Сесть то я сел, спокойствия не было. Положив какие-то бумаги в сейф, подполковник спросил:
- В какой части служил, воинское звание, должность? Когда и где был ранен? При каких обстоятельствах попал в плен?
Отвечал я, очень и очень волнуясь…

Выслушав и уточнив ответы, он заговорил без металла в голосе:
- В том, что не перевязали в бою при таком ранении, нет ничего удивительного. Удивляет другое, как уцелел при таких обстоятельствах, как выжил в плену?
В конце разговора заметил искреннее сочувствие подполковника «Тебе надо поскорее добраться домой, да как следует подлечиться. Назови-ка свой домашний адрес…»
Уже в пути остро почувствовал свое неравное, униженное положение. Рядом со мной едут офицеры. Меня, тоже офицера, не замечают. И не мудрено. Они в мундирах, украшенных наградами, а я … в немецких обносках. Разве это справедливо? Я с отличием окончил военное училище. Под ураганным огнем фашистов стойко выполнял приказ Сталина «Ни шагу назад!» Когда же был сражен четырьмя осколками, потерял сознания – потерял и право на офицерскую форму, которую, кроме собственной крови ничем не запятнал. Вот уж поистине без вины виноватый.

Вспомнив наставления старого доктора, «менял пластинку». Судьба миллионов несравненно хуже моей. Сколько защитников Родины погибло. Сколько их стало беспомощными калеками. Остаться живым – это тоже счастье. Последние девять километров шел пешком без дороги – «по долинкам и по взгорьям», которые вдоль и поперек исходил еще в детстве.

Щемит сердце, в горле комок, на глазах слезы. Вот он, «Родины моей простор», который вблизи куда менее привлекателен, чем из «прекрасного далека» - горной Швабии.
В сумерках подошел к родному дому. Тихонько постучал в окно. В ответ – крик сестры Нади: «Мам-ма! Василий пришел!». 

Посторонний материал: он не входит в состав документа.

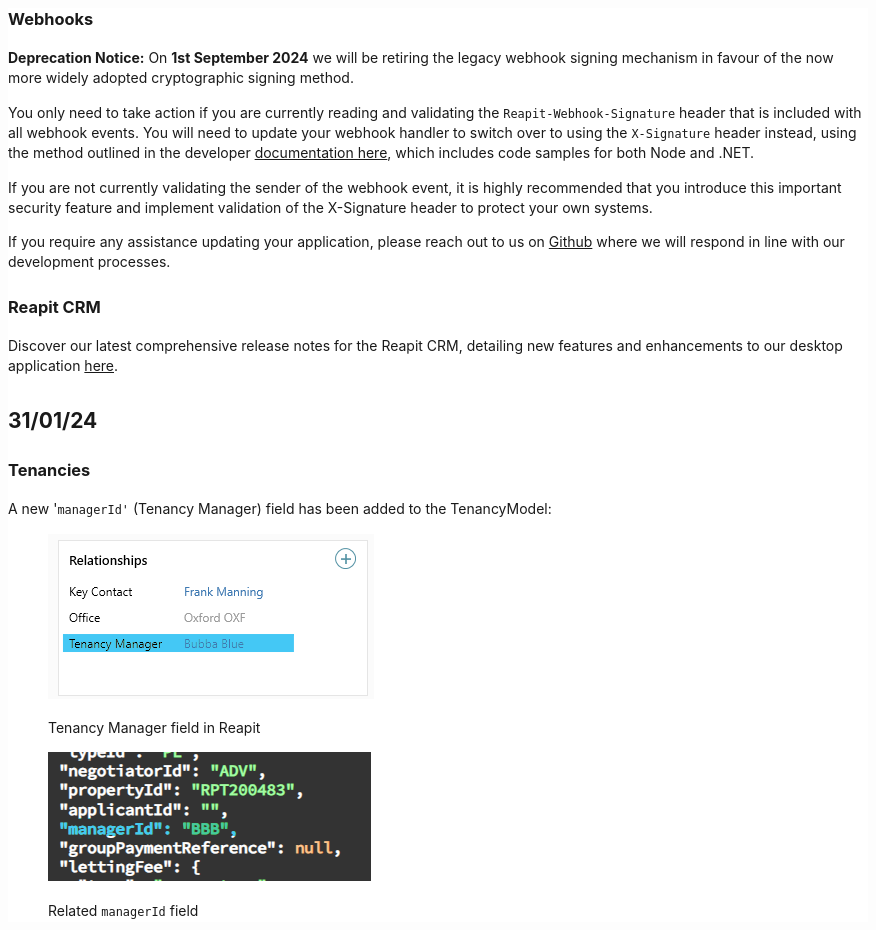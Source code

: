 ### Webhooks

**Deprecation Notice:** On **1st September 2024** we will be retiring the legacy webhook signing mechanism in favour of the now more widely adopted cryptographic signing method.&#x20;

You only need to take action if you are currently reading and validating the `Reapit-Webhook-Signature` header that is included with all webhook events. You will need to update your webhook handler to switch over to using the `X-Signature` header instead, using the method outlined in the developer [documentation here](https://foundations-documentation.reapit.cloud/api/webhooks#securing-your-endpoint), which includes code samples for both Node and .NET.&#x20;

If you are not currently validating the sender of the webhook event, it is highly recommended that you introduce this important security feature and implement validation of the X-Signature header to protect your own systems.&#x20;

If you require any assistance updating your application, please reach out to us on [Github](https://github.com/reapit/foundations/issues/new/choose) where we will respond in line with our development processes.&#x20;

### Reapit CRM

Discover our latest comprehensive release notes for the Reapit CRM, detailing new features and enhancements to our desktop application [here](https://reapit.atlassian.net/wiki/spaces/RW/pages/138903634/Release+Notes+index).

&#x20;

&#x20;

## 31/01/24

### Tenancies

A new '`managerId'` (Tenancy Manager) field has been added to the TenancyModel:

<figure><img src=".gitbook/assets/WS31011.png" alt=""><figcaption><p>Tenancy Manager field in Reapit</p></figcaption></figure>

<figure><img src=".gitbook/assets/WS31012.png" alt=""><figcaption><p>Related <code>managerId</code> field</p></figcaption></figure>
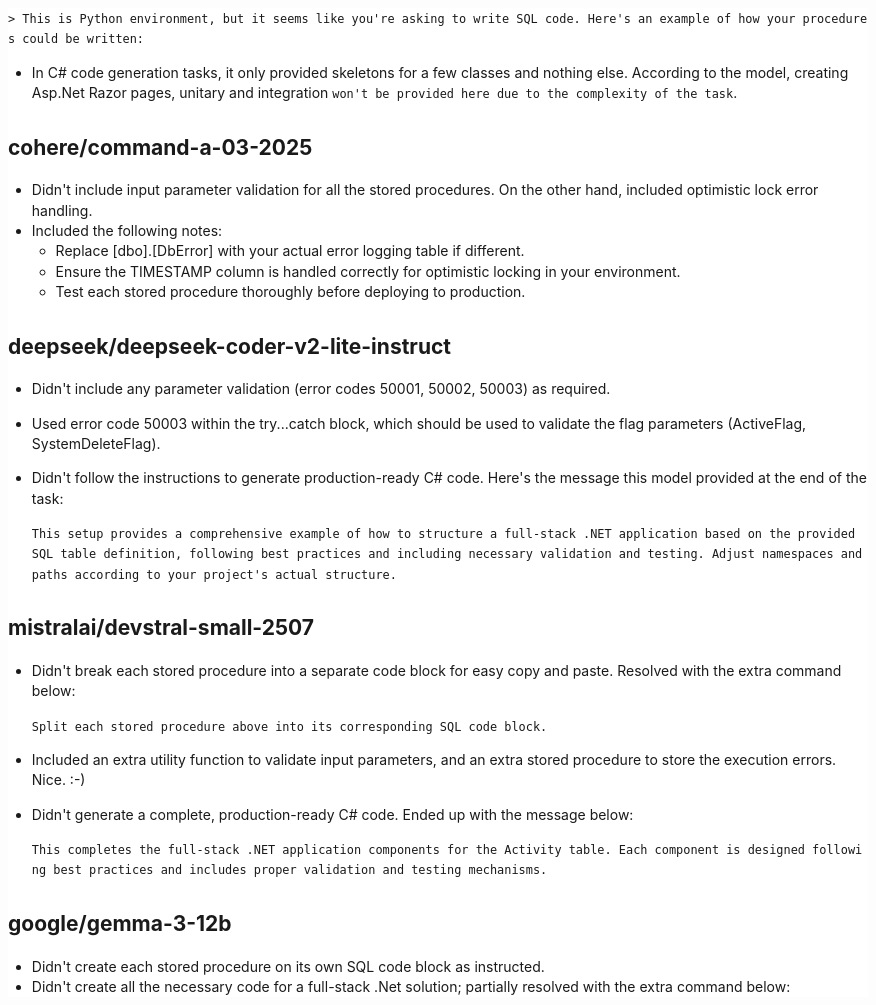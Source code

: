     > This is Python environment, but it seems like you're asking to write SQL code. Here's an example of how your procedures could be written:

- In C# code generation tasks, it only provided skeletons for a few classes and nothing else. According to the model, creating Asp.Net Razor pages, unitary and integration `won't be provided here due to the complexity of the task`.

## cohere/command-a-03-2025

- Didn't include input parameter validation for all the stored procedures. On the other hand, included optimistic lock error handling.
- Included the following notes:
  - Replace [dbo].[DbError] with your actual error logging table if different.
  - Ensure the TIMESTAMP column is handled correctly for optimistic locking in your environment.
  - Test each stored procedure thoroughly before deploying to production.

## deepseek/deepseek-coder-v2-lite-instruct

- Didn't include any parameter validation (error codes 50001, 50002, 50003) as required.
- Used error code 50003 within the try...catch block, which should be used to validate the flag parameters (ActiveFlag, SystemDeleteFlag).
- Didn't follow the instructions to generate production-ready C# code. Here's the message this model provided at the end of the task:

    ```txt
    This setup provides a comprehensive example of how to structure a full-stack .NET application based on the provided SQL table definition, following best practices and including necessary validation and testing. Adjust namespaces and paths according to your project's actual structure.
    ```

## mistralai/devstral-small-2507

- Didn't break each stored procedure into a separate code block for easy copy and paste. Resolved with the extra command below:

    ```txt
    Split each stored procedure above into its corresponding SQL code block.
    ```

- Included an extra utility function to validate input parameters, and an extra stored procedure to store the execution errors. Nice. :-)
- Didn't generate a complete, production-ready C# code. Ended up with the message below:

    ```txt
    This completes the full-stack .NET application components for the Activity table. Each component is designed following best practices and includes proper validation and testing mechanisms.
    ```

## google/gemma-3-12b

- Didn't create each stored procedure on its own SQL code block as instructed.
- Didn't create all the necessary code for a full-stack .Net solution; partially resolved with the extra command below:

Не успел войти в хату, как меня облепили родные: мать, сестры, братья – отца дома не было. Слезы, причитания…
Из семи Крыгиных, ушедших на фронт, вернулись двое – отец мой да я. Двадцатилетними погибли мои братья Данил и Алексей, а лучший мой друг Ралко Василий сгорел в танке. В нашем селе трудно было найти семью без похоронки.